Three Feinberg medical students have been named 2024-2025 Chicago Area Schweitzer Fellows, as part of a program to support the design and implementation of innovative projects to address the health needs of underserved Chicago communities.
Second-year medical student Brian Carter, JD, and fourth-year medical students Ateh Fonteh and Katie Owens were selected as this year’s fellowship recipients.
Named in honor of humanitarian, physician and Nobel laureate Albert Schweitzer, the Chicago Area Schweitzer Fellows Program is a year-long service-learning program in which fellows collaborate with local organizations to create projects that improve community wellbeing and target social determinants of health.
For his project, Carter will develop educational modules to train marginalized communities to identify and articulate legal barriers to accessing quality healthcare services. A former practicing attorney, Carter will partner with Legal Council for Health Justice (LCHJ), a legal services provider that forms medical-legal partnerships with healthcare centers across Chicago, to address community-identified barriers by assisting with individual cases and drafting proposed legislation aimed at systemic change.
“For my project, I will seek to amplify the community’s influence at LCHJ via community advisory boards so that they can steer LCHJ toward addressing community-identified legal barriers to health. In the process, I will be empowering community members to become community health advocates,” Carter said.
As dual-degree students in Feinberg’s Master of Public Health program, Fonteh and Owens will complete a joint project, partnering to perform a medical needs assessment and to use the results to initiate workshops about topics including chronic diseases, nutrition and exercise. Fonteh and Owens will work with the Chicago Help Initiative to provide these resources to low-income, refugee and unhoused individuals in the near north side of Chicago.
“With me focused on health literacy and Katie focused on nutrition and exercise, both of us plan on utilizing our public health knowledge to develop relevant educational curriculum and materials.
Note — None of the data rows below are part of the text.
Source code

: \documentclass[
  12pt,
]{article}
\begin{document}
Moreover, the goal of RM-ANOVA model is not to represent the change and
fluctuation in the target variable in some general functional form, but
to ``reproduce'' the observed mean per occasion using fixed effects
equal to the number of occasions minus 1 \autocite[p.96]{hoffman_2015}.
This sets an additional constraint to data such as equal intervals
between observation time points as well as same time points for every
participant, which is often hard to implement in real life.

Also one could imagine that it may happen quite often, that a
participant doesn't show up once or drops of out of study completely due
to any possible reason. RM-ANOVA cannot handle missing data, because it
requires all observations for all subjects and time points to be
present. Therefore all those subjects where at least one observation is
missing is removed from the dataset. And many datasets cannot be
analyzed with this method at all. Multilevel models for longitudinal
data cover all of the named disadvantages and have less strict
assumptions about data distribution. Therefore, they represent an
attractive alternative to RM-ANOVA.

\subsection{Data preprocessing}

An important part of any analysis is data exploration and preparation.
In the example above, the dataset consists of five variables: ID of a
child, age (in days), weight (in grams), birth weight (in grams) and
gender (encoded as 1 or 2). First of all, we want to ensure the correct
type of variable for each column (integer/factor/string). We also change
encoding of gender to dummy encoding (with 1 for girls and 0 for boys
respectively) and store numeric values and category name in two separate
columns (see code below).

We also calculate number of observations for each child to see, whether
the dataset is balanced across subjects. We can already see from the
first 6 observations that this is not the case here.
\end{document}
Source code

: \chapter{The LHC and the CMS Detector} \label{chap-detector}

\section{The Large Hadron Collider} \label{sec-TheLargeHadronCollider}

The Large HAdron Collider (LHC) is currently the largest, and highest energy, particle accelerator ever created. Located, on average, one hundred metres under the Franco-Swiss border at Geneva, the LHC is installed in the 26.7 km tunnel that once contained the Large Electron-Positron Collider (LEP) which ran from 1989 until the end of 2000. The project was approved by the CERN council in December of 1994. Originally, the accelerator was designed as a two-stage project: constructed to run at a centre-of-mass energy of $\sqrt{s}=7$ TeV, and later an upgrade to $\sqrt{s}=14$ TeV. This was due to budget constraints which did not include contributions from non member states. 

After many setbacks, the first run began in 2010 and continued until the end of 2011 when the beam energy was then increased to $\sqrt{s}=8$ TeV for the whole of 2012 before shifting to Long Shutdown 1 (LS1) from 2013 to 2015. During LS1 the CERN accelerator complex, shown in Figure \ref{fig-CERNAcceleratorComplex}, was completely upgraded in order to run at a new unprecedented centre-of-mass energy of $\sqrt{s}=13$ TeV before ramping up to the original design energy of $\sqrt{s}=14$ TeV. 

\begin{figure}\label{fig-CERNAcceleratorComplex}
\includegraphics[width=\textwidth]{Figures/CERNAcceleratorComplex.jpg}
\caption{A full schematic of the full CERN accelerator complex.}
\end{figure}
Through education and direct services, participants in these workshops will be empowered with the knowledge and access essential to leading healthier lives,” Fonteh said.
“I chose to conduct ‘Health 101’ classes for the homeless and refugee populations in downtown Chicago because these people are my neighbors, and they are disproportionately barred from access to essential, basic healthcare knowledge and care. My future career as a doctor and public health professional will center the wellbeing of underserved communities on both individual and systemic levels. There is no better place to start than my own community, right here and now,” Owens said.
In addition to their service projects, Carter, Fonteh and Owens will also participate in a thirteen-month program that includes monthly meetings, training, and ongoing opportunities for interdisciplinary collaboration. Carter, Fonteh and Owens join a network of over 750 Chicago alumni.
The 2024-2025 Chicago Area Schweitzer Fellows includes students from 11 schools and nine disciplines, ranging from nursing to art therapy and public health. This year’s class was selected from a competitive pool of almost 150 applicants.
Founded in 1996, the Chicago Area Schweitzer Fellowship program is administered by Health & Medicine Policy Research Group. This nationally recognized service-learning program has provided over 120,000 hours of community service to more than 150 community organizations in the Chicagoland area.